On Thursday, the euro and the yen rose against the dollar in the early European session. At the same time, the Swiss franc reached a one-month high against the euro after Swiss inflation surged to its highest in 14 years.
The dollar reached a three-week high against the yen in Asia markets. It remained strong against other major currencies, supported by this week's increase in US Treasury yields, which hit a two-week peak overnight. It has been a week since we have seen a bullish reversal in Treasury yields - the yield on the 10-year is now back around 3% - and the dollar has strengthened. There is a situation almost identical to what we saw last week when there was talk of a potential pause in tightening.

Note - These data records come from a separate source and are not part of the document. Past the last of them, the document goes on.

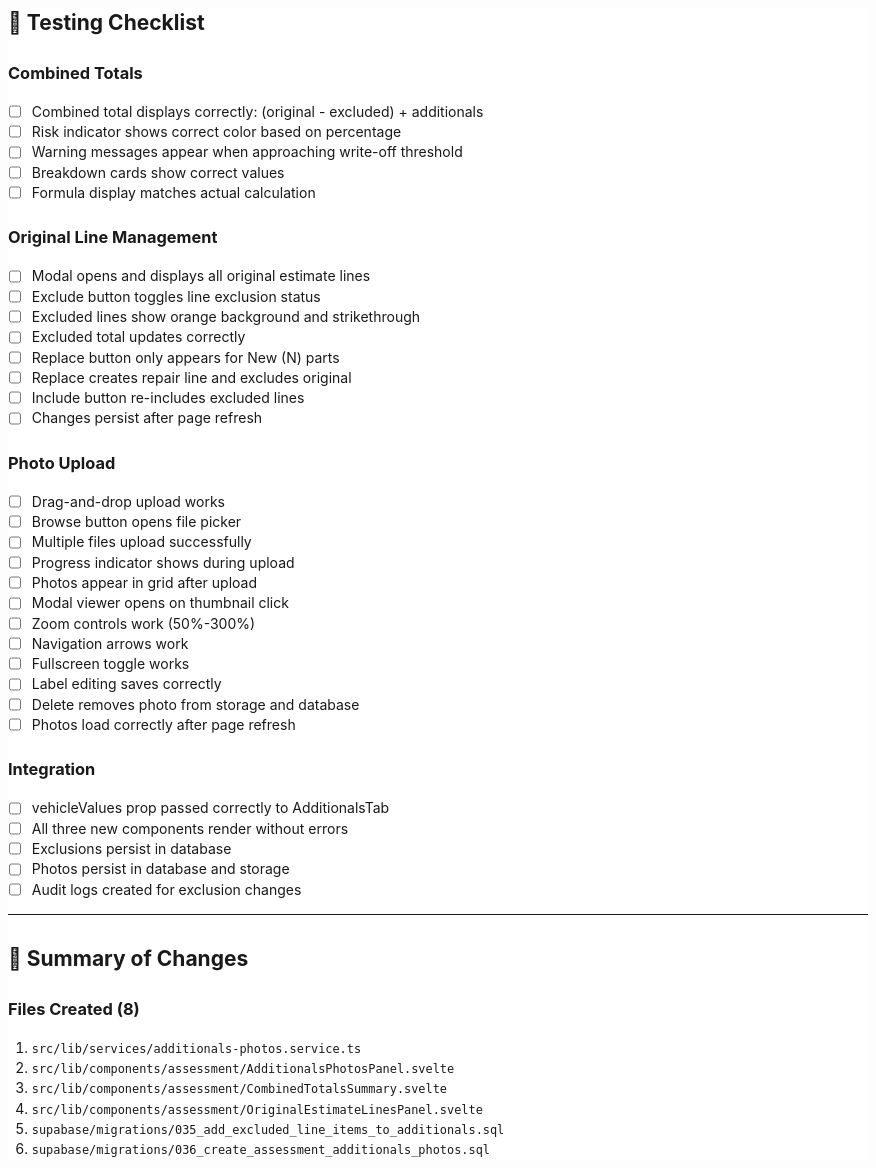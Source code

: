 
## 📝 Testing Checklist

### Combined Totals
- [ ] Combined total displays correctly: (original - excluded) + additionals
- [ ] Risk indicator shows correct color based on percentage
- [ ] Warning messages appear when approaching write-off threshold
- [ ] Breakdown cards show correct values
- [ ] Formula display matches actual calculation

### Original Line Management
- [ ] Modal opens and displays all original estimate lines
- [ ] Exclude button toggles line exclusion status
- [ ] Excluded lines show orange background and strikethrough
- [ ] Excluded total updates correctly
- [ ] Replace button only appears for New (N) parts
- [ ] Replace creates repair line and excludes original
- [ ] Include button re-includes excluded lines
- [ ] Changes persist after page refresh

### Photo Upload
- [ ] Drag-and-drop upload works
- [ ] Browse button opens file picker
- [ ] Multiple files upload successfully
- [ ] Progress indicator shows during upload
- [ ] Photos appear in grid after upload
- [ ] Modal viewer opens on thumbnail click
- [ ] Zoom controls work (50%-300%)
- [ ] Navigation arrows work
- [ ] Fullscreen toggle works
- [ ] Label editing saves correctly
- [ ] Delete removes photo from storage and database
- [ ] Photos load correctly after page refresh

### Integration
- [ ] vehicleValues prop passed correctly to AdditionalsTab
- [ ] All three new components render without errors
- [ ] Exclusions persist in database
- [ ] Photos persist in database and storage
- [ ] Audit logs created for exclusion changes

---

## 🎯 Summary of Changes

### Files Created (8)
1. `src/lib/services/additionals-photos.service.ts`
2. `src/lib/components/assessment/AdditionalsPhotosPanel.svelte`
3. `src/lib/components/assessment/CombinedTotalsSummary.svelte`
4. `src/lib/components/assessment/OriginalEstimateLinesPanel.svelte`
5. `supabase/migrations/035_add_excluded_line_items_to_additionals.sql`
6. `supabase/migrations/036_create_assessment_additionals_photos.sql`
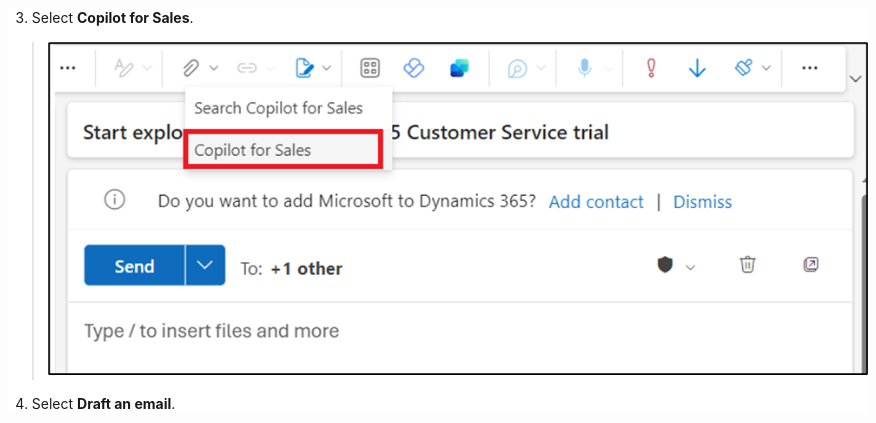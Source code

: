3.  Select **Copilot for Sales**.

> ![Screenshot](./media/image25.png)

4.  Select **Draft an email**.
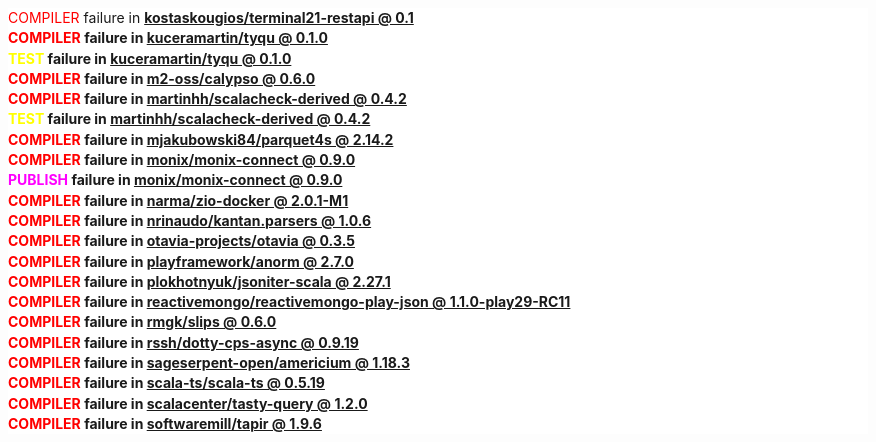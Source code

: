 <span style="color:red">COMPILER</span> failure in <span style="font-weight:bold"><a href="https://github.com/VirtusLab/community-build3/actions/runs/7481844264/job/20367402307">kostaskougios/terminal21-restapi @ 0.1</a><br>
<span style="color:red">COMPILER</span> failure in <span style="font-weight:bold"><a href="https://github.com/VirtusLab/community-build3/actions/runs/7481844264/job/20364300615">kuceramartin/tyqu @ 0.1.0</a><br>
<span style="color:yellow">TEST    </span> failure in <span style="font-weight:bold"><a href="https://github.com/VirtusLab/community-build3/actions/runs/7481844264/job/20364300615">kuceramartin/tyqu @ 0.1.0</a><br>
<span style="color:red">COMPILER</span> failure in <span style="font-weight:bold"><a href="https://github.com/VirtusLab/community-build3/actions/runs/7481844264/job/20367127672">m2-oss/calypso @ 0.6.0</a><br>
<span style="color:red">COMPILER</span> failure in <span style="font-weight:bold"><a href="https://github.com/VirtusLab/community-build3/actions/runs/7481845583/job/20364341058">martinhh/scalacheck-derived @ 0.4.2</a><br>
<span style="color:yellow">TEST    </span> failure in <span style="font-weight:bold"><a href="https://github.com/VirtusLab/community-build3/actions/runs/7481845583/job/20364341058">martinhh/scalacheck-derived @ 0.4.2</a><br>
<span style="color:red">COMPILER</span> failure in <span style="font-weight:bold"><a href="https://github.com/VirtusLab/community-build3/actions/runs/7481844264/job/20366484224">mjakubowski84/parquet4s @ 2.14.2</a><br>
<span style="color:red">COMPILER</span> failure in <span style="font-weight:bold"><a href="https://github.com/VirtusLab/community-build3/actions/runs/7481844264/job/20367128913">monix/monix-connect @ 0.9.0</a><br>
<span style="color:magenta">PUBLISH </span> failure in <span style="font-weight:bold"><a href="https://github.com/VirtusLab/community-build3/actions/runs/7481844264/job/20367128913">monix/monix-connect @ 0.9.0</a><br>
<span style="color:red">COMPILER</span> failure in <span style="font-weight:bold"><a href="https://github.com/VirtusLab/community-build3/actions/runs/7481845583/job/20364345315">narma/zio-docker @ 2.0.1-M1</a><br>
<span style="color:red">COMPILER</span> failure in <span style="font-weight:bold"><a href="https://github.com/VirtusLab/community-build3/actions/runs/7481844264/job/20365021383">nrinaudo/kantan.parsers @ 1.0.6</a><br>
<span style="color:red">COMPILER</span> failure in <span style="font-weight:bold"><a href="https://github.com/VirtusLab/community-build3/actions/runs/7481844264/job/20364549361">otavia-projects/otavia @ 0.3.5</a><br>
<span style="color:red">COMPILER</span> failure in <span style="font-weight:bold"><a href="https://github.com/VirtusLab/community-build3/actions/runs/7481844264/job/20367039863">playframework/anorm @ 2.7.0</a><br>
<span style="color:red">COMPILER</span> failure in <span style="font-weight:bold"><a href="https://github.com/VirtusLab/community-build3/actions/runs/7481844264/job/20367132597">plokhotnyuk/jsoniter-scala @ 2.27.1</a><br>
<span style="color:red">COMPILER</span> failure in <span style="font-weight:bold"><a href="https://github.com/VirtusLab/community-build3/actions/runs/7481844264/job/20366782985">reactivemongo/reactivemongo-play-json @ 1.1.0-play29-RC11</a><br>
<span style="color:red">COMPILER</span> failure in <span style="font-weight:bold"><a href="https://github.com/VirtusLab/community-build3/actions/runs/7481845583/job/20364333337">rmgk/slips @ 0.6.0</a><br>
<span style="color:red">COMPILER</span> failure in <span style="font-weight:bold"><a href="https://github.com/VirtusLab/community-build3/actions/runs/7481844264/job/20364307303">rssh/dotty-cps-async @ 0.9.19</a><br>
<span style="color:red">COMPILER</span> failure in <span style="font-weight:bold"><a href="https://github.com/VirtusLab/community-build3/actions/runs/7481844264/job/20367134575">sageserpent-open/americium @ 1.18.3</a><br>
<span style="color:red">COMPILER</span> failure in <span style="font-weight:bold"><a href="https://github.com/VirtusLab/community-build3/actions/runs/7481844264/job/20364308850">scala-ts/scala-ts @ 0.5.19</a><br>
<span style="color:red">COMPILER</span> failure in <span style="font-weight:bold"><a href="https://github.com/VirtusLab/community-build3/actions/runs/7481844264/job/20365024599">scalacenter/tasty-query @ 1.2.0</a><br>
<span style="color:red">COMPILER</span> failure in <span style="font-weight:bold"><a href="https://github.com/VirtusLab/community-build3/actions/runs/7481844264/job/20364290770">softwaremill/tapir @ 1.9.6</a><br>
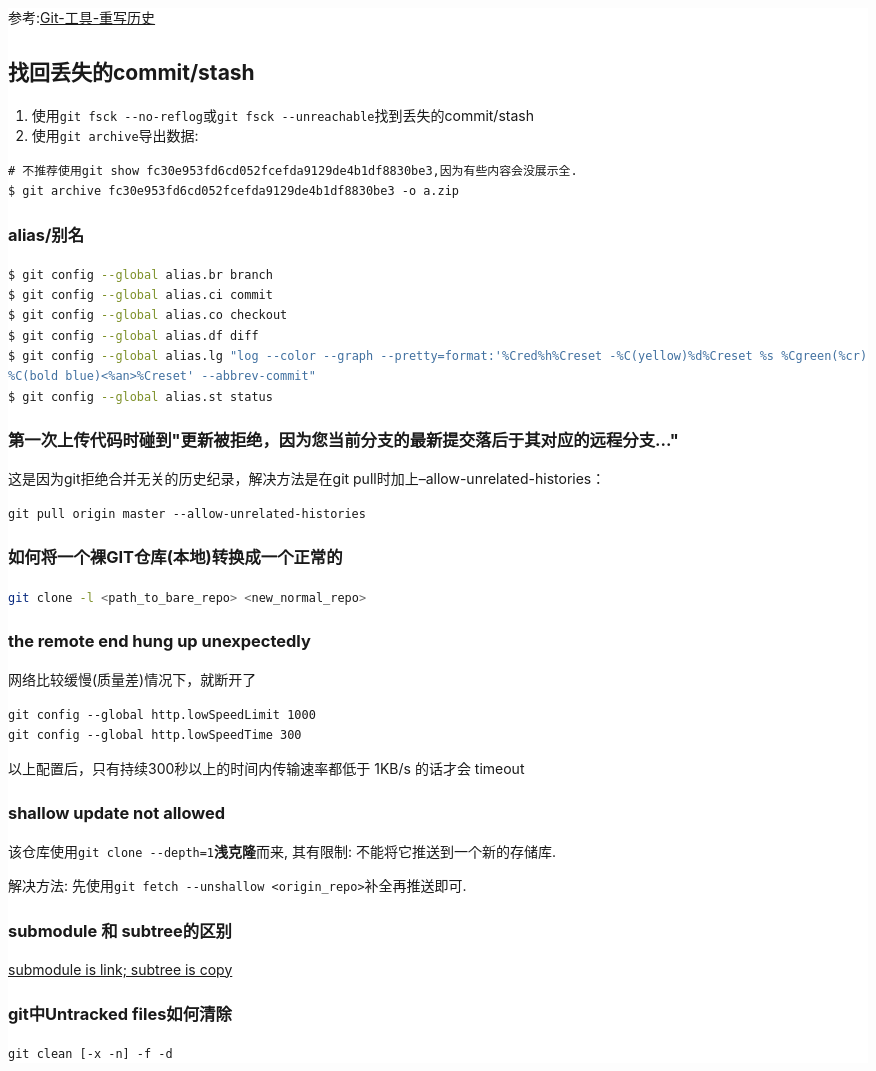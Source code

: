 参考:[Git-工具-重写历史](http://git-scm.com/book/zh/v1/Git-%E5%B7%A5%E5%85%B7-%E9%87%8D%E5%86%99%E5%8E%86%E5%8F%B2)

## 找回丢失的commit/stash
1. 使用`git fsck --no-reflog`或`git fsck --unreachable`找到丢失的commit/stash
1. 使用`git archive`导出数据:
```
# 不推荐使用git show fc30e953fd6cd052fcefda9129de4b1df8830be3,因为有些内容会没展示全.
$ git archive fc30e953fd6cd052fcefda9129de4b1df8830be3 -o a.zip
```

### alias/别名
```sh
$ git config --global alias.br branch
$ git config --global alias.ci commit
$ git config --global alias.co checkout
$ git config --global alias.df diff
$ git config --global alias.lg "log --color --graph --pretty=format:'%Cred%h%Creset -%C(yellow)%d%Creset %s %Cgreen(%cr) %C(bold blue)<%an>%Creset' --abbrev-commit"
$ git config --global alias.st status
```

### 第一次上传代码时碰到"更新被拒绝，因为您当前分支的最新提交落后于其对应的远程分支..."
这是因为git拒绝合并无关的历史纪录，解决方法是在git pull时加上–allow-unrelated-histories：
```
git pull origin master --allow-unrelated-histories
```

### 如何将一个裸GIT仓库(本地)转换成一个正常的

```bash
git clone -l <path_to_bare_repo> <new_normal_repo>
```

### the remote end hung up unexpectedly
网络比较缓慢(质量差)情况下，就断开了

```
git config --global http.lowSpeedLimit 1000
git config --global http.lowSpeedTime 300
```

以上配置后，只有持续300秒以上的时间内传输速率都低于 1KB/s 的话才会 timeout

### shallow update not allowed
该仓库使用`git clone --depth=1`**浅克隆**而来, 其有限制: 不能将它推送到一个新的存储库.

解决方法: 先使用`git fetch --unshallow <origin_repo>`补全再推送即可.

### submodule 和 subtree的区别
[submodule is link; subtree is copy](https://gb.yekai.net/concepts/subtree-vs-submodule)

### git中Untracked files如何清除
`git clean [-x -n] -f -d`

As a result of the data showing a pickup in US manufacturing activity in May, coupled with strong demand for goods, the 10-year yield hit a two-week high of 2.951% on Wednesday.
Short-lived dollar weakness
The emerging market currency index dropped to its weakest level since the end of 2020 last month due to safe-haven dollar inflows. Although the dollar weakened after markets scaled back on aggressive Fed hike bets, the index recovered later.
It appears now that the dollar's recent weakness will be short-lived and will strengthen against most emerging market currencies by the end of the month.
Due to the sanctions that the EU and the US have imposed against Russia in response to its invasion of Ukraine, oil benchmarks have advanced for several weeks. However, on reports that OPEC+ might be open to expelling Russia from its oil production deal, prices fell back from 3-month highs yesterday. It was reported by the Financial Times that Saudi Arabia is ready to increase its oil production if Russia's output drops precipitously. Still, other members of OPEC+ are expected to maintain their production policies.
Events of today
From the data front, investors are waiting for the weekly jobless claims, which are expected to come at 210K, remaining unchanged.
ADP nonfarm employment change is also expected to cut its slowdown by climbing to 300K in May, compared to 247K in April.
US employment growth may be slowing, but the economy is still growing at a relatively healthy rate, as evidenced by a further drop in unemployment. The number of April job openings released Wednesday declined sharply from the previous month, while the ISM manufacturing PMI came in at 56.1 for May, up from 55.4 in the last month.
We will also examine revisions to the last headline numbers, as the employment forecasts for three of the previous four months have been significantly lower than the reported figures.